Flow based accounting The fundamental idea of flow-based (or more correctly: connection-based) accounting is to keep per-connection byte an packet counters within the connection tracking table. On firewall systems that already use ip_conntrack, keeping those per-connection counters only adds very little overhead to the existing connection tracking, and is thus almost free. Internally, flow-based accounting uses both the conntrack event API and nfnetlink_conntrack. For a more detailed description of flow based accounting and the motivations behind it, please refer to my paper on flow based accounting published in the proceedings of Linuxtag 2005.
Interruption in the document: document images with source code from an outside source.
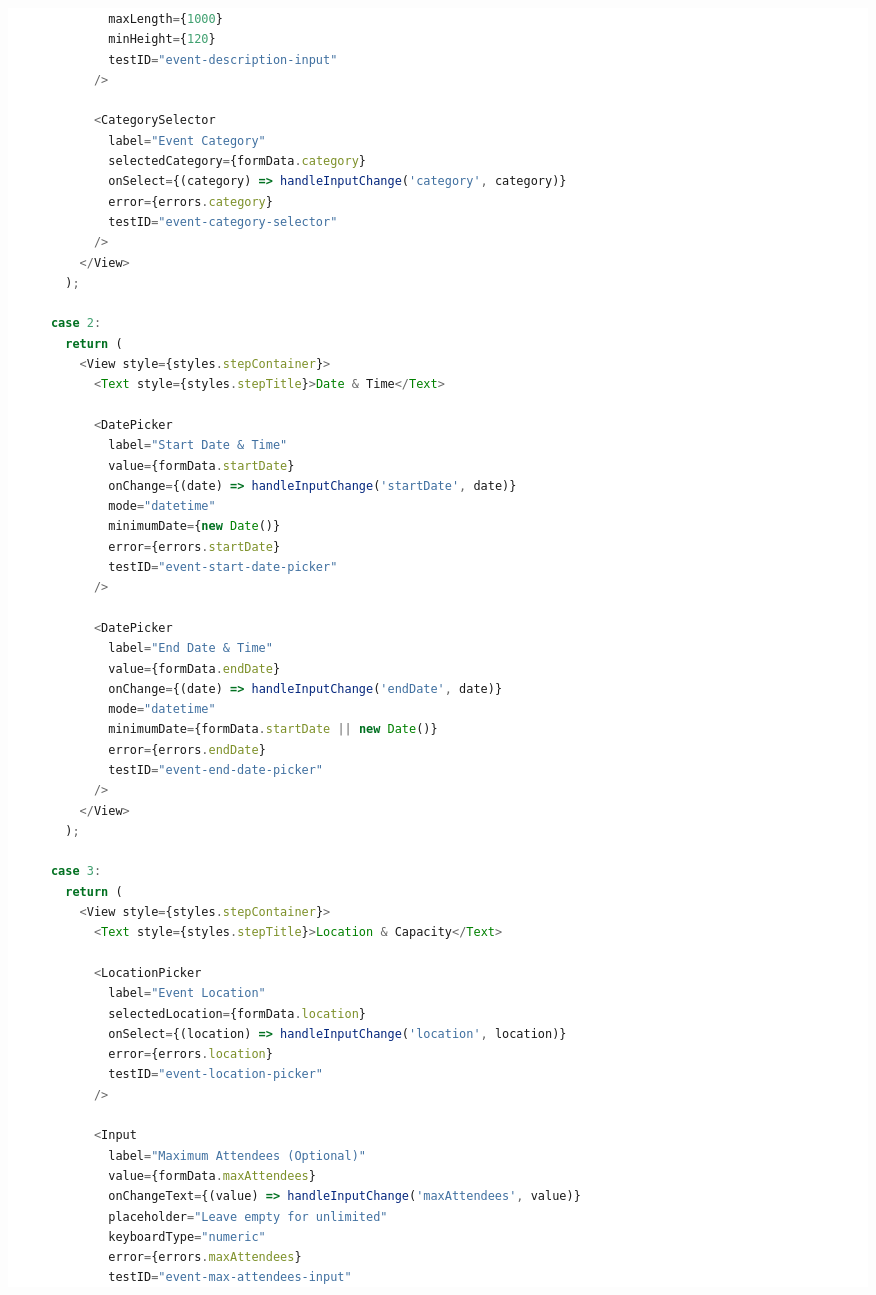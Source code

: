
 ```typescript
              maxLength={1000}
              minHeight={120}
              testID="event-description-input"
            />

            <CategorySelector
              label="Event Category"
              selectedCategory={formData.category}
              onSelect={(category) => handleInputChange('category', category)}
              error={errors.category}
              testID="event-category-selector"
            />
          </View>
        );

      case 2:
        return (
          <View style={styles.stepContainer}>
            <Text style={styles.stepTitle}>Date & Time</Text>

            <DatePicker
              label="Start Date & Time"
              value={formData.startDate}
              onChange={(date) => handleInputChange('startDate', date)}
              mode="datetime"
              minimumDate={new Date()}
              error={errors.startDate}
              testID="event-start-date-picker"
            />

            <DatePicker
              label="End Date & Time"
              value={formData.endDate}
              onChange={(date) => handleInputChange('endDate', date)}
              mode="datetime"
              minimumDate={formData.startDate || new Date()}
              error={errors.endDate}
              testID="event-end-date-picker"
            />
          </View>
        );

      case 3:
        return (
          <View style={styles.stepContainer}>
            <Text style={styles.stepTitle}>Location & Capacity</Text>

            <LocationPicker
              label="Event Location"
              selectedLocation={formData.location}
              onSelect={(location) => handleInputChange('location', location)}
              error={errors.location}
              testID="event-location-picker"
            />

            <Input
              label="Maximum Attendees (Optional)"
              value={formData.maxAttendees}
              onChangeText={(value) => handleInputChange('maxAttendees', value)}
              placeholder="Leave empty for unlimited"
              keyboardType="numeric"
              error={errors.maxAttendees}
              testID="event-max-attendees-input"
```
nf_conntrack nf_conntrack is a generalized version of ip_conntrack. This generalization is required to provide connection tracking for non-ipv4 protcols. Currently only IPv4 and IPv6 are supported in nf_conntrack. The architecture of nf_conntrack is almost exactly the same like ip_conntrack, only nf_conntrack is not in the 2.6.14 kernel series but will very likely be merged during the early 2.6.15 development process. The latest nf_conntrack version can be obtained from the netfilter-2.6 git tree.